Determine how many lines in the entries below hold "documentclass". Respond with that number only.
═════ Provided entries
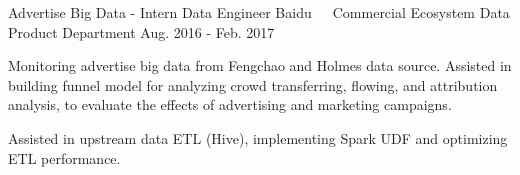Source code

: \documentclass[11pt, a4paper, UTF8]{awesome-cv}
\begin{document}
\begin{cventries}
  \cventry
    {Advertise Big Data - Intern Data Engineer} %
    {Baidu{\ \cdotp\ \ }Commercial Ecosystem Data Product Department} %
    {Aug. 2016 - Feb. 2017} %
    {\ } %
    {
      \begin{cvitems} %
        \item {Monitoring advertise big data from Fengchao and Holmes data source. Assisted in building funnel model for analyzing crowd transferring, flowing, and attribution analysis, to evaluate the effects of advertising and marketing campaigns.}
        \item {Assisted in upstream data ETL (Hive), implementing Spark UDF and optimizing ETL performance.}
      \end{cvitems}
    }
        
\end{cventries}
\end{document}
══════════
═════ Provided entries
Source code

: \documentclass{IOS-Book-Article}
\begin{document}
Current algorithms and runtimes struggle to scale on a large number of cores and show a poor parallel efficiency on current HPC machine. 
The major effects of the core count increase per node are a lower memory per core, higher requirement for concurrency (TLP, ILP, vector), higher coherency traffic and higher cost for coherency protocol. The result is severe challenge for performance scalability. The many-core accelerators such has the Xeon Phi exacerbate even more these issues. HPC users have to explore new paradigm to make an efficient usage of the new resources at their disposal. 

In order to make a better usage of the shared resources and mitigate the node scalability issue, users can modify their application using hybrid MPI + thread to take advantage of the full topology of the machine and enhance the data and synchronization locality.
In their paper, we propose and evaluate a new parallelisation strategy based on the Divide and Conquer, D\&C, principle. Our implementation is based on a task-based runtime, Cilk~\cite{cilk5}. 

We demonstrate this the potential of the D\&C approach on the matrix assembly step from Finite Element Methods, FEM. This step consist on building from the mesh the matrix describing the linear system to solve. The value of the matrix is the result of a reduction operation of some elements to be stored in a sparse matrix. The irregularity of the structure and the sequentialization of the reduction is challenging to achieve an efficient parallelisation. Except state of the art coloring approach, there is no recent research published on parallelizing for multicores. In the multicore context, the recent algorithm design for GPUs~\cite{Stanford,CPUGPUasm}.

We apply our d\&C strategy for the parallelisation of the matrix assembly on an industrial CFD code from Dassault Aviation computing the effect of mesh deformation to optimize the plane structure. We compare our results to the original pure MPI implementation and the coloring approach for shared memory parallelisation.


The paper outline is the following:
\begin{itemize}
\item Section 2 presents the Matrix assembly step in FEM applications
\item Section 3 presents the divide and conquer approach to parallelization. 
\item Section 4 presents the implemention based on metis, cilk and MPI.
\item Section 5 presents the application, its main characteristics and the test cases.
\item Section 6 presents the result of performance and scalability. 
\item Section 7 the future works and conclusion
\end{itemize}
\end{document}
══════════
* **Solved exercise**: 2